▶ **Exercise prompt**: Report every line of the records that contains the word "Widget".

Recorded data:
____

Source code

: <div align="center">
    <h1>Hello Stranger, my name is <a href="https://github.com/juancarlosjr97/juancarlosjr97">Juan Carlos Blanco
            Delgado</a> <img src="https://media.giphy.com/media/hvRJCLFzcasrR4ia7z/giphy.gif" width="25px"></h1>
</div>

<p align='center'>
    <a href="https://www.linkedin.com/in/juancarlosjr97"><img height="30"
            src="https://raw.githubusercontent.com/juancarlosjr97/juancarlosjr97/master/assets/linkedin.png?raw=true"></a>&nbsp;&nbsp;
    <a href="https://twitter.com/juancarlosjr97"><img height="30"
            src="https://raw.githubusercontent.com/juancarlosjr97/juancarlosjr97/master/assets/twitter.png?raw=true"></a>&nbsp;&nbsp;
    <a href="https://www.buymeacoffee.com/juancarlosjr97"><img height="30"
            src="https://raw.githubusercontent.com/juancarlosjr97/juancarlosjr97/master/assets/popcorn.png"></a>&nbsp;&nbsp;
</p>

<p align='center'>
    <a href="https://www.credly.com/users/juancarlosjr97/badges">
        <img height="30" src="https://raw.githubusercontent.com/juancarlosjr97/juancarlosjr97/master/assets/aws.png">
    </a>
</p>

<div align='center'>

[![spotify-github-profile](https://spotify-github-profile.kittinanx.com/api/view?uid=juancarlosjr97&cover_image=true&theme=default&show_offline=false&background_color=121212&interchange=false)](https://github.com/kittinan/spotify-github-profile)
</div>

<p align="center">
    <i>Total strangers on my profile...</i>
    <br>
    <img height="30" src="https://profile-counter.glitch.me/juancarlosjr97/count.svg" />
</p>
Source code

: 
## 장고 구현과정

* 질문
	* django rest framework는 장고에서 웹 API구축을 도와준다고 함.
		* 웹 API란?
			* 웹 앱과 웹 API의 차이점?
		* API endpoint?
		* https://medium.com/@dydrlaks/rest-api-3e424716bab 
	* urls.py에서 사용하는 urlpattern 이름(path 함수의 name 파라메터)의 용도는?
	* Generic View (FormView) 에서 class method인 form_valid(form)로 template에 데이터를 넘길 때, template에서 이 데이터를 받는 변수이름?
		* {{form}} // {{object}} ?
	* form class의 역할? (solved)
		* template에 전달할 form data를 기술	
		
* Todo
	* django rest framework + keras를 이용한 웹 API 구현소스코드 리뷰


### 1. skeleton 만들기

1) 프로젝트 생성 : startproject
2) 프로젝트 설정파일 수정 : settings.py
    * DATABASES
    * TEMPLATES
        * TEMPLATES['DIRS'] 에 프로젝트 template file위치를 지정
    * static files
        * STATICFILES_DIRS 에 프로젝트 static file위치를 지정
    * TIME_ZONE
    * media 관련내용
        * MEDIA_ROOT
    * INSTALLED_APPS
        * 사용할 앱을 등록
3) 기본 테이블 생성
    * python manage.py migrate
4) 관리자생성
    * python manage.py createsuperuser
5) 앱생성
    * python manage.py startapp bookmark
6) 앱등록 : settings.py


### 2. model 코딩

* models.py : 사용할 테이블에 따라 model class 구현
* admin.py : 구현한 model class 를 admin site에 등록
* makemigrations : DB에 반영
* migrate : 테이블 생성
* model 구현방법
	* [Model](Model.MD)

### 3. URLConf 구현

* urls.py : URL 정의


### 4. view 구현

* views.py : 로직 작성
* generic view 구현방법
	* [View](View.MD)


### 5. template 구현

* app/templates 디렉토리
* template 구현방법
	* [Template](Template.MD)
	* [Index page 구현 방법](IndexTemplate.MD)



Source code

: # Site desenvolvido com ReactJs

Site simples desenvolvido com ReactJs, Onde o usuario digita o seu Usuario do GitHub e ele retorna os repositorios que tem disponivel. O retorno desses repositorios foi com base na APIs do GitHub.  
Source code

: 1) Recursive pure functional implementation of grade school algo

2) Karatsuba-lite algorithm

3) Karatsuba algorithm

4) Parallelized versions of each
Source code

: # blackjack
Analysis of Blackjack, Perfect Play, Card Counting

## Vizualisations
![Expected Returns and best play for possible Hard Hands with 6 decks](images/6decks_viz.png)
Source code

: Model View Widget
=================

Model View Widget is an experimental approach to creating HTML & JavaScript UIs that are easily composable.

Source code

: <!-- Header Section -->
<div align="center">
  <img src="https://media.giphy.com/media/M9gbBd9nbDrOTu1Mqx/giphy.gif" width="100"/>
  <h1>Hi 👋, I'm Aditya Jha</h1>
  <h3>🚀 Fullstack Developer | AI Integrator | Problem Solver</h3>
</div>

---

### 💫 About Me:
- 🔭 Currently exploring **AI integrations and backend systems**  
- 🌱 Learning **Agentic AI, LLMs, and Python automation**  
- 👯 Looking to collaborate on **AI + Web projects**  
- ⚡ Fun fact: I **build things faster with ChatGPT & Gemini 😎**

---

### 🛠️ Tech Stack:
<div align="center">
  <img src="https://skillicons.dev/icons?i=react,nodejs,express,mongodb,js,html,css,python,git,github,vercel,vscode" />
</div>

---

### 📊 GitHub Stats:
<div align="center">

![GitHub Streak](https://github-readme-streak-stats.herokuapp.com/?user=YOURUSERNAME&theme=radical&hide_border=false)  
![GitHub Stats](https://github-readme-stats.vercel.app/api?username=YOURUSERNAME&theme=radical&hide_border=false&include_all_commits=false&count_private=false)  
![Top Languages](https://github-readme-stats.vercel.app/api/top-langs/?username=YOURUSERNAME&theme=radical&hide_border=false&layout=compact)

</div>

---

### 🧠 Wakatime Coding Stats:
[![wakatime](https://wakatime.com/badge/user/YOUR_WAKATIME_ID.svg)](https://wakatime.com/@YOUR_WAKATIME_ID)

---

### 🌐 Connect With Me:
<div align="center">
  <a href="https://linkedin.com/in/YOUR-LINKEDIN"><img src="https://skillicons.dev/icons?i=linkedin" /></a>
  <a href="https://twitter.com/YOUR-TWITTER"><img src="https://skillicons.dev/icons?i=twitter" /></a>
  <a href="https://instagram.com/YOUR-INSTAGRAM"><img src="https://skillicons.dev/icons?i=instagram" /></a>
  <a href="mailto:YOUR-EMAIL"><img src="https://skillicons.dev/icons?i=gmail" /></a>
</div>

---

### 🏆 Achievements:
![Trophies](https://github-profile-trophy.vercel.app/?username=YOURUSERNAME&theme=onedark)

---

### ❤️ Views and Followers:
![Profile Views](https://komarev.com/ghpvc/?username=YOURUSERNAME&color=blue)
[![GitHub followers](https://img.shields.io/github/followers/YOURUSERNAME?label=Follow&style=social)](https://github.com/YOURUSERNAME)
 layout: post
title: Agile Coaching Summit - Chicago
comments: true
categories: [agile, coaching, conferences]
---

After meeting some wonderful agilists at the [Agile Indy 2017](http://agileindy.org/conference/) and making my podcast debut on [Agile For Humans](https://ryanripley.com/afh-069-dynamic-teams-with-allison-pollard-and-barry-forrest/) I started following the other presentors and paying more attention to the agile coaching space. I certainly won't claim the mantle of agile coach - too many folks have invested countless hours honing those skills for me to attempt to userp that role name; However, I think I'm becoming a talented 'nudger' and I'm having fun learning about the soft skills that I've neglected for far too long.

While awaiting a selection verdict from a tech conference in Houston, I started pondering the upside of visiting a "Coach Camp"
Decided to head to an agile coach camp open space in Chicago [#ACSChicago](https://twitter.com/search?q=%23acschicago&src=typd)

____

▶ **Output**:
: Model View Widget
Model View Widget is an experimental approach to creating HTML & JavaScript UIs that are easily composable.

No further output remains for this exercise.